PROVIDED RECORDS:
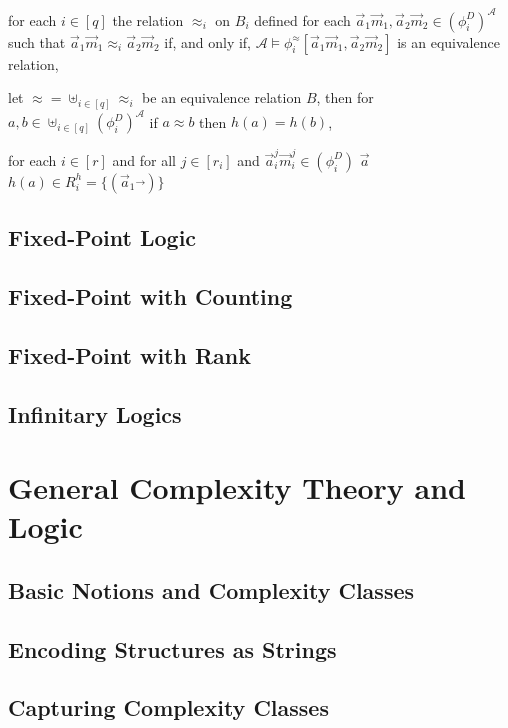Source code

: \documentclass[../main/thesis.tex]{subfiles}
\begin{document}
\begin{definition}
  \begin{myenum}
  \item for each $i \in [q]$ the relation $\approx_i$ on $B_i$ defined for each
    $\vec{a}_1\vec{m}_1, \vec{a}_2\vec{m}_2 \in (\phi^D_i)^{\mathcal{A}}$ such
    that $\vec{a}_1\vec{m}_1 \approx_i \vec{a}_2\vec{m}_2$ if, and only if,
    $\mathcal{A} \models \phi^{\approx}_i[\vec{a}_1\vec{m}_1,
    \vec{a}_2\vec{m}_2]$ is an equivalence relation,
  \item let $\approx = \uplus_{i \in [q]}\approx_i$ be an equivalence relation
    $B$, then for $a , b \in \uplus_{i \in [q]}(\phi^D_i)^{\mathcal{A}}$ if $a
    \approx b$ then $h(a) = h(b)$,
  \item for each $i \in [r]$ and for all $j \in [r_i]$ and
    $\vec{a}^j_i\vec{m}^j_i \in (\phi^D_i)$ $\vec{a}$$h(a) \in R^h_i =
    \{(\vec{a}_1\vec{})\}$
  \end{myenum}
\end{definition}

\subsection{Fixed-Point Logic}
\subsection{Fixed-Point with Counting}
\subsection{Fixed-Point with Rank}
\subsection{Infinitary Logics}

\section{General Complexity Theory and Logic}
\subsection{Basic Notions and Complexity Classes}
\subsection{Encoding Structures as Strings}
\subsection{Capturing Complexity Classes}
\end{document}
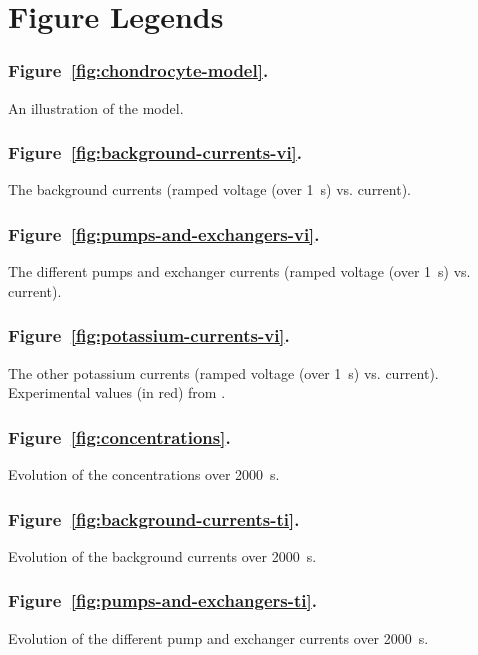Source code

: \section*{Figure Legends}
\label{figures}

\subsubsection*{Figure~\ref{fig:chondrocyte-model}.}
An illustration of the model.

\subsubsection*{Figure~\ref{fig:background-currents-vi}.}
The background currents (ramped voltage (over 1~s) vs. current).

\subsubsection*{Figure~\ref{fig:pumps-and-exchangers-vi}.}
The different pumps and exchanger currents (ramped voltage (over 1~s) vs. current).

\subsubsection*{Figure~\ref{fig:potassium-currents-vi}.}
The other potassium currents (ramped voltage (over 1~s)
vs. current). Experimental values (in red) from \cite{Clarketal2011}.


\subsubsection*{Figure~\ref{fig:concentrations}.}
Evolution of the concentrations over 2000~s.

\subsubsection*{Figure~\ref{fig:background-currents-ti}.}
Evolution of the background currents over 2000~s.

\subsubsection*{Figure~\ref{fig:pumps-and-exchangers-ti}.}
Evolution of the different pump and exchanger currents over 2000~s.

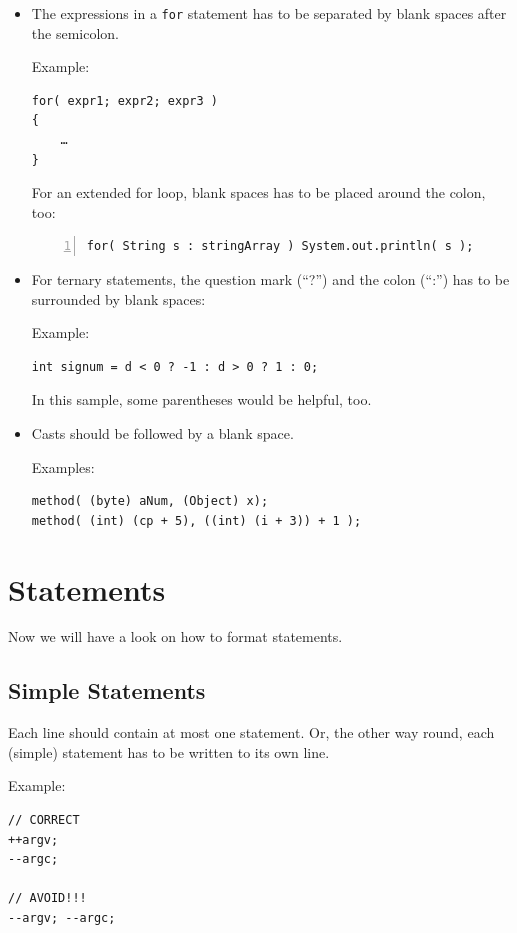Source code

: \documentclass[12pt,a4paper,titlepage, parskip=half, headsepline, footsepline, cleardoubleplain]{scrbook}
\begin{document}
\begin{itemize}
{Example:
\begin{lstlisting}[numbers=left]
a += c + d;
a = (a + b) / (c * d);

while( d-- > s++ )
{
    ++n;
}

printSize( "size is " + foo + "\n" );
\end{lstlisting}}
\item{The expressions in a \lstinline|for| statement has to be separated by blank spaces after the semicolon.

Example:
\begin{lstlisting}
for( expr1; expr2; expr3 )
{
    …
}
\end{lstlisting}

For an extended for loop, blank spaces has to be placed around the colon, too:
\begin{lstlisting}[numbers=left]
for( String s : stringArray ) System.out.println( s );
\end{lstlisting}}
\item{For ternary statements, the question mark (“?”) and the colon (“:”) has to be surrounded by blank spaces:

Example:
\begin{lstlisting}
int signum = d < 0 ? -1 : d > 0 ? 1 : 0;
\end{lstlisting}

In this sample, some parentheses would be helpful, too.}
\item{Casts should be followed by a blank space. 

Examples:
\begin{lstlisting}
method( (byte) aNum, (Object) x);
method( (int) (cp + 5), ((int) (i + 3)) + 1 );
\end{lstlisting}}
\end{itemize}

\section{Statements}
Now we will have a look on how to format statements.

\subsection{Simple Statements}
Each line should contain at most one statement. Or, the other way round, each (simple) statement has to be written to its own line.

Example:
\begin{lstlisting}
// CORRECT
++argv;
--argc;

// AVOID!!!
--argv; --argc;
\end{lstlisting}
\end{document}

DESCRIPTION OF THE TASK:
The whole listing above must be duplicated word for word, apart from its pictures.

OUTPUT:
Source code

: \documentclass[../main/thesis.tex]{subfiles}
\begin{document}
\begin{definition}
  \begin{myenum}
  \item for each $i \in [q]$ the relation $\approx_i$ on $B_i$ defined for each
    $\vec{a}_1\vec{m}_1, \vec{a}_2\vec{m}_2 \in (\phi^D_i)^{\mathcal{A}}$ such
    that $\vec{a}_1\vec{m}_1 \approx_i \vec{a}_2\vec{m}_2$ if, and only if,
    $\mathcal{A} \models \phi^{\approx}_i[\vec{a}_1\vec{m}_1,
    \vec{a}_2\vec{m}_2]$ is an equivalence relation,
  \item let $\approx = \uplus_{i \in [q]}\approx_i$ be an equivalence relation
    $B$, then for $a , b \in \uplus_{i \in [q]}(\phi^D_i)^{\mathcal{A}}$ if $a
    \approx b$ then $h(a) = h(b)$,
  \item for each $i \in [r]$ and for all $j \in [r_i]$ and
    $\vec{a}^j_i\vec{m}^j_i \in (\phi^D_i)$ $\vec{a}$$h(a) \in R^h_i =
    \{(\vec{a}_1\vec{})\}$
  \end{myenum}
\end{definition}

\subsection{Fixed-Point Logic}
\subsection{Fixed-Point with Counting}
\subsection{Fixed-Point with Rank}
\subsection{Infinitary Logics}

\section{General Complexity Theory and Logic}
\subsection{Basic Notions and Complexity Classes}
\subsection{Encoding Structures as Strings}
\subsection{Capturing Complexity Classes}
\end{document}
Source code

: \section*{Figure Legends}
\label{figures}

\subsubsection*{Figure~\ref{fig:chondrocyte-model}.}
An illustration of the model.

\subsubsection*{Figure~\ref{fig:background-currents-vi}.}
The background currents (ramped voltage (over 1~s) vs. current).

\subsubsection*{Figure~\ref{fig:pumps-and-exchangers-vi}.}
The different pumps and exchanger currents (ramped voltage (over 1~s) vs. current).

\subsubsection*{Figure~\ref{fig:potassium-currents-vi}.}
The other potassium currents (ramped voltage (over 1~s)
vs. current). Experimental values (in red) from \cite{Clarketal2011}.


\subsubsection*{Figure~\ref{fig:concentrations}.}
Evolution of the concentrations over 2000~s.

\subsubsection*{Figure~\ref{fig:background-currents-ti}.}
Evolution of the background currents over 2000~s.

\subsubsection*{Figure~\ref{fig:pumps-and-exchangers-ti}.}
Evolution of the different pump and exchanger currents over 2000~s.

Source code

: \documentclass[12pt,a4paper,titlepage, parskip=half, headsepline, footsepline, cleardoubleplain]{scrbook}
\begin{document}
\begin{itemize}
{Example:
\begin{lstlisting}[numbers=left]
a += c + d;
a = (a + b) / (c * d);

while( d-- > s++ )
{
    ++n;
}

printSize( "size is " + foo + "\n" );
\end{lstlisting}}
\item{The expressions in a \lstinline|for| statement has to be separated by blank spaces after the semicolon.

Example:
\begin{lstlisting}
for( expr1; expr2; expr3 )
{
    …
}
\end{lstlisting}

For an extended for loop, blank spaces has to be placed around the colon, too:
\begin{lstlisting}[numbers=left]
for( String s : stringArray ) System.out.println( s );
\end{lstlisting}}
\item{For ternary statements, the question mark (“?”) and the colon (“:”) has to be surrounded by blank spaces:

Example:
\begin{lstlisting}
int signum = d < 0 ? -1 : d > 0 ? 1 : 0;
\end{lstlisting}

In this sample, some parentheses would be helpful, too.}
\item{Casts should be followed by a blank space. 

Examples:
\begin{lstlisting}
method( (byte) aNum, (Object) x);
method( (int) (cp + 5), ((int) (i + 3)) + 1 );
\end{lstlisting}}
\end{itemize}

\section{Statements}
Now we will have a look on how to format statements.

\subsection{Simple Statements}
Each line should contain at most one statement. Or, the other way round, each (simple) statement has to be written to its own line.

Example:
\begin{lstlisting}
// CORRECT
++argv;
--argc;

// AVOID!!!
--argv; --argc;
\end{lstlisting}
\end{document}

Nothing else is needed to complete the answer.